İzmir Barosu önünden toplanan meslektaşlarımız, İzmir Barosu Başkanı Av. Sefa Yılmaz ile birlikte, ellerinde "Katliam Yasasına Hayır!", "Hayvana, İnsana, Yeryüzüne Özgürlük", "Sokakta Hayat İstiyoruz" yazılı dövizlerle mitingin gerçekleştiği Gündoğdu Meydanı'na kadar yürüdüler.

 

Basın açıklamasını İzmir Barosu adına Hayvan Hakları Komisyonu üyesi Av. Ezgi Yağmur okudu.

 

Okunan basın açıklaması:

Bugün burada sokakta yaşayan hayvanları bakımevi adı altında ölüm kamplarına hapseden, tecrite tabi tutan, kapalı kapılar ardında 2 Ağustos’ta yürürlüğe giren katliam yasasını kabul etmediğimizi, kanunun lafzına ve amacına ters düşen, kan kokan bu yasaya geçit vermeyeceğimizi ve yasanın iptali için mücadelemizden vazgeçmeyeceğimizi haykırmak için toplanmış bulunuyoruz.

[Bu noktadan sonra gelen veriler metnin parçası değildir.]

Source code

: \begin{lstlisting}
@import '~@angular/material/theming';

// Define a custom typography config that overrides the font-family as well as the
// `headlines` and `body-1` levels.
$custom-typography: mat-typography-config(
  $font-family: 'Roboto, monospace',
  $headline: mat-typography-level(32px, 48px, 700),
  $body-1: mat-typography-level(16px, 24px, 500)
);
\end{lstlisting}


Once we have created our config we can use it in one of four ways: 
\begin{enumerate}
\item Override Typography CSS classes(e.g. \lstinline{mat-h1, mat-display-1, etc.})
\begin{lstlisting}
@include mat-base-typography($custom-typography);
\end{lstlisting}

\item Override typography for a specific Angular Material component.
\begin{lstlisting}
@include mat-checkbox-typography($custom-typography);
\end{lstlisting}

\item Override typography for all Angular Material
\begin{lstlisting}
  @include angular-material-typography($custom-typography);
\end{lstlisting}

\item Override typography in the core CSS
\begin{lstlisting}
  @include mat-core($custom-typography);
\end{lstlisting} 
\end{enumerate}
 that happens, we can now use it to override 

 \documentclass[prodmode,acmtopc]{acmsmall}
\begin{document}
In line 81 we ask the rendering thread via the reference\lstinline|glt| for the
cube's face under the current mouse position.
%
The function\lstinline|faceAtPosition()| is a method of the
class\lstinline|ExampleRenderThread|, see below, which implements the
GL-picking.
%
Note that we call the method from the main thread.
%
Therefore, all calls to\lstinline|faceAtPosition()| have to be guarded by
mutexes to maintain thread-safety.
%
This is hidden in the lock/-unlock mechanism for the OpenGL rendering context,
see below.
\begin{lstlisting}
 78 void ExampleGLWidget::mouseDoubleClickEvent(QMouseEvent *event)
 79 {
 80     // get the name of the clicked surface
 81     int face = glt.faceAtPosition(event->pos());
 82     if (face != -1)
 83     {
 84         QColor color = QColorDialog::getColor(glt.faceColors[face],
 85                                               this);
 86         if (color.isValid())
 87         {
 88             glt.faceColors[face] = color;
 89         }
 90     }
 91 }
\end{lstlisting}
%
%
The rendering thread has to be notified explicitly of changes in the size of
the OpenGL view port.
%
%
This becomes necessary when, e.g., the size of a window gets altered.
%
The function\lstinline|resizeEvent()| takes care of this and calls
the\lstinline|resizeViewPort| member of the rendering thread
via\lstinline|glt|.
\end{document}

Haziran ayında gerçekleştirdiğimiz Büyük İzmir Mitingi üzerinden geçen üç ayda ne yazık ki hayvanları koruma kanununda değişiklik yapılmasına dair kanun teklifi yasalaşarak meclisten geçmiş ve ülke büyük bir şiddet sarmalına sürüklenmiştir. İktidar tarafından halka dayatılan bu kanlı yasaya karşı yurdun dört bir yanında eylemler yapılmakta, halk ilk günkü gibi kuvvetli bir sesle ‘hayır’ demektedir. Yeni yasayla birlikte hayvan hakları açısından büyük bir kazanım olan 5199 sayılı kanunun altıncı maddesi tümden kaldırılmış, sokakta yaşayan hayvanlar adına bakımevi denilen toplama kamplarına gönderilip nihayetinde ölüme mahkûm edilmiştir. Her şey tam da öngördüğümüz gibi ilerlemiş, yıllardır cezasızlık zırhıyla korunan belediyelerden katliam haberleri çığ gibi yükselmiştir.  Önce Niğde’de  enjeksiyonla zehirlenmiş anne, yavru farketmeksizin onlarca köpeğin üstüste atıldığı toplu mezarlar bulunmuştur.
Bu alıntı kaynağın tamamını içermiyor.